Consider a random walk with trinomial distribution where $i^{th}$ step is a random variable $X_i$ takes values $-\frac{1}{i}, 0, \frac{1}{i}$ with probability $0.3, 0.4, 0.3$ respectively. (A simpler problem may deal with $X_i$ taking values $-1, 0, +1$ with probability $\frac{1}{3}$ each).
My intuition is that probability distribution for $S_n = \sum_{i \le n} X_i$ is likely a Gaussian. I started by following the template of proof for how the binomial distribution tends to a Gaussian for large n but am having trouble even at the first step when writing equation for $\mathbb{P}(S_n = m)$. Any ideas for how to prove or disprove of this? Thanks!
The $k$-th step has a mean of $\mathbb{E}[X_k] = 0$ and a variance of $\text{Var}[X_k] = \mathbb{E}[X_k^2]-\mathbb{E}[X_k]^2 = \dfrac{0.6}{k^2}$.

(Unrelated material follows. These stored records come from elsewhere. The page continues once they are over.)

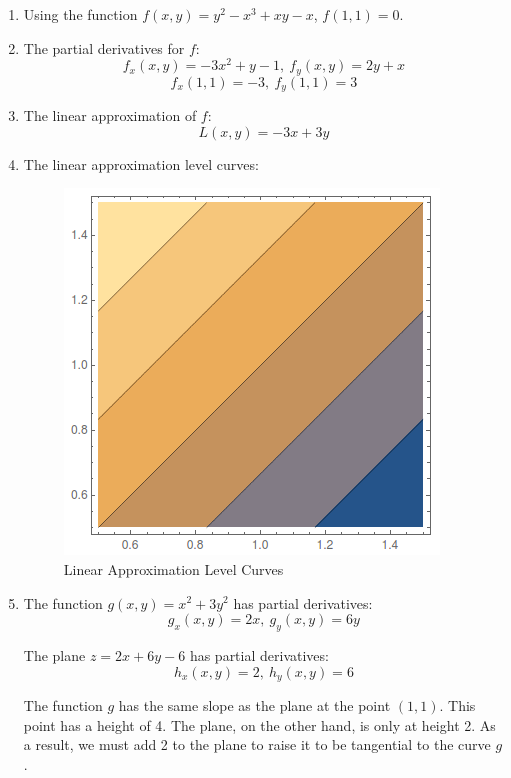 \documentclass{article}
\begin{document}
\begin{enumerate}[1.]
  \item Using the function $f(x, y) = y^{2} - x^{3} + xy - x$, $f(1, 1) = 0$.

  \item The partial derivatives for $f$:
    $$ f_{x}(x, y) = -3x^{2} + y - 1, \ f_{y}(x, y) = 2y + x $$
    $$ f_{x}(1, 1) = -3, \ f_{y}(1, 1) = 3 $$

  \item The linear approximation of $f$:
    $$ L(x, y) = -3x + 3y $$

  \item The linear approximation level curves:

    \begin{figure}[H]
      \centering
      \includegraphics[scale=0.60]{"LinearApproximationLevelCurves"}
      \caption{Linear Approximation Level Curves}
    \end{figure}

  \item The function $g(x, y) = x^{2} + 3y^{2}$ has partial derivatives:
    $$ g_{x}(x, y) = 2x, \ g_{y}(x, y) = 6y $$

    The plane $z = 2x + 6y - 6$ has partial derivatives:
    $$ h_{x}(x, y) = 2, \ h_{y}(x, y) = 6 $$

    The function $g$ has the same slope as the plane at the point $(1,1)$. This
    point has a height of 4. The plane, on the other hand, is only at height 2.
    As a result, we must add 2 to the plane to raise it to be tangential to the
    curve $g$.

    \bigbreak


\end{enumerate}
\end{document}

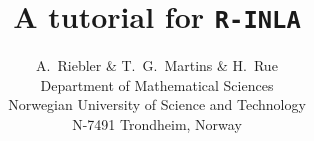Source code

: \documentclass[a4paper, twoside, openright, chapterprefix, 11pt]{scrreprt}
\newcommand{\tv}{\texttt}
\begin{document}
\title{A tutorial for \tv{R-INLA}}
\author{A.\ Riebler \& T.\ G.\ Martins \& H.\ Rue\\
 Department of Mathematical Sciences\\
 Norwegian University of Science and Technology\\
 N-7491 Trondheim, Norway}
\maketitle
{} 



\tableofcontents

\pagestyle{headings}















\appendix
 


\end{document}
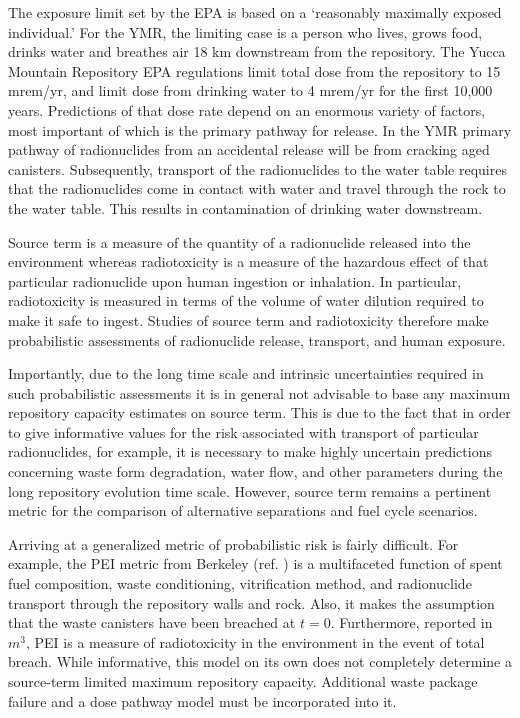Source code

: The exposure limit set by the \gls{EPA} is based on a `reasonably maximally 
exposed individual.' For the \gls{YMR}, the limiting case is a person who lives, 
grows food, drinks water and breathes air 18 km downstream from the repository. 
The Yucca Mountain Repository \gls{EPA} regulations limit total dose from the 
repository to 15 mrem/yr, and limit dose from drinking water to 4 mrem/yr for 
the first 10,000 years. 
Predictions of that dose rate depend on an enormous variety of factors, most 
important of which is the primary pathway for release. In the \gls{YMR} primary 
pathway of radionuclides from an accidental release will be from cracking aged 
canisters. Subsequently, transport of the radionuclides to the water table 
requires that the radionuclides come in contact with water and travel through 
the rock to the water table. This results in contamination of drinking water 
downstream.  

Source term is a measure of the quantity of a radionuclide released into the 
environment whereas radiotoxicity is a measure of the hazardous effect of that 
particular radionuclide upon human ingestion or inhalation.  In particular, 
radiotoxicity is measured in terms of the volume of water dilution required to 
make it safe to ingest. Studies of source term and radiotoxicity therefore make 
probabilistic assessments of radionuclide release, transport, and human 
exposure.  

Importantly, due to the long time scale and intrinsic uncertainties required in 
such probabilistic assessments it is in general not advisable to base any 
maximum repository capacity estimates on source term. This is due to the fact 
that in order to give informative values for the risk associated with transport of 
particular radionuclides, for example, it is necessary to make highly uncertain  
predictions concerning waste form degradation, water flow, and other parameters 
during the long repository evolution time scale.  However, source term remains a 
pertinent metric for the comparison of alternative separations and fuel cycle
scenarios.


Arriving at a generalized metric of probabilistic risk is fairly difficult. For 
example, the \gls{PEI} metric from Berkeley (ref.  
\cite{bouvier_comparison_2007}) is a multifaceted function of spent fuel 
composition, waste conditioning, vitrification method, and radionuclide 
transport through the repository walls and rock.  Also, it makes the assumption 
that the waste canisters have been breached at $t=0$. Furthermore, reported in 
$m^3$, PEI is a measure of radiotoxicity in the environment in the event of 
total breach. While informative, this model on its own does not completely 
determine a source-term limited maximum repository capacity.  Additional waste 
package failure and a dose pathway model must be incorporated into it.


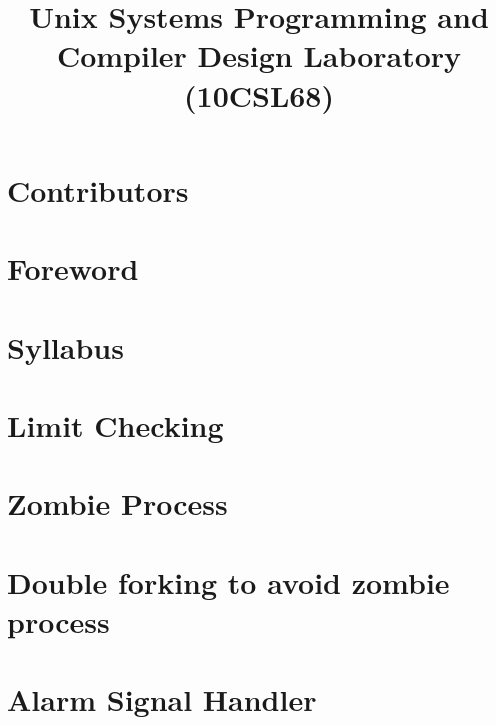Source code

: \documentclass{report}
\begin{document}
\title{Unix Systems Programming and \\ Compiler Design Laboratory \\ (10CSL68)}
\maketitle

\chapter*{Contributors}


\chapter*{Foreword}


\chapter*{Syllabus}


\tableofcontents

\chapter{Limit Checking}


\chapter{Zombie Process}


\chapter{Double forking to avoid zombie process}


\chapter{Alarm Signal Handler}

\end{document}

Then, $S := \displaystyle\sum_{k = 1}^{\infty}X_k$ has a mean of $\mathbb{E}[S] = 0$, and since the steps $X_k$ are independent, $\text{Var}[S] = \displaystyle\sum_{k = 1}^{\infty}\text{Var}[X_k] = \sum_{k = 1}^{\infty}\dfrac{0.6}{k^2} = \dfrac{\pi^2}{10}$, where we used the well-known sum $\displaystyle\sum_{k = 1}^{\infty}\dfrac{1}{k^2} = \dfrac{\pi^2}{6}$.
The characteristic function of a Gaussian random variable with mean $\mu$ and variance $\sigma^2$ is $e^{i\mu t - \sigma^2t^2/2}$. So if $S$ is Gaussian, its characteristic function $\mathbb{E}[e^{itS}]$ must be $e^{-\pi^2t^2/20}$.
Using the Taylor series expansion $\ln(0.4+0.6\cos x) = -0.3x^2-0.02x^4+O(x^6)$, there exists a $\delta > 0$ such that $\ln(0.4+0.6\cos x) < -0.3x^2$ for all $x \in (0,\delta)$. Then, for any $t \in (0,\delta)$, we have: \begin{align*} \mathbb{E}[e^{itS}] &= \mathbb{E}\left[\exp\left(it\sum_{k = 1}^{\infty}X_k\right)\right] \\ &= \mathbb{E}\left[\prod_{k = 1}^{\infty}e^{itX_k}\right] \\ &= \prod_{k = 1}^{\infty}\mathbb{E}\left[e^{itX_k}\right] \\ &= \prod_{k = 1}^{\infty}\left(0.4+0.6\cos\left(\dfrac{t}{k}\right) \right) \\ &= \exp\left[\sum_{k = 1}^{\infty}\ln\left(0.4+0.6\cos\left(\dfrac{t}{k}\right) \right)\right] \\ &< \exp\left[\sum_{k = 1}^{\infty}-0.3 \dfrac{t^2}{k^2}\right] \\ &= \exp\left[-\dfrac{\pi^2t^2}{20}\right], \end{align*} where the inequality step holds by applying the inequality $\ln(0.4+0.6\cos x) < -0.3x^2$ for $x = \dfrac{t}{k}$.
Since $S$ has mean $0$, variance $\dfrac{\pi^2}{10}$, but its characteristic function is not $e^{-\pi^2t^2/20}$, $S$ is not Gaussian.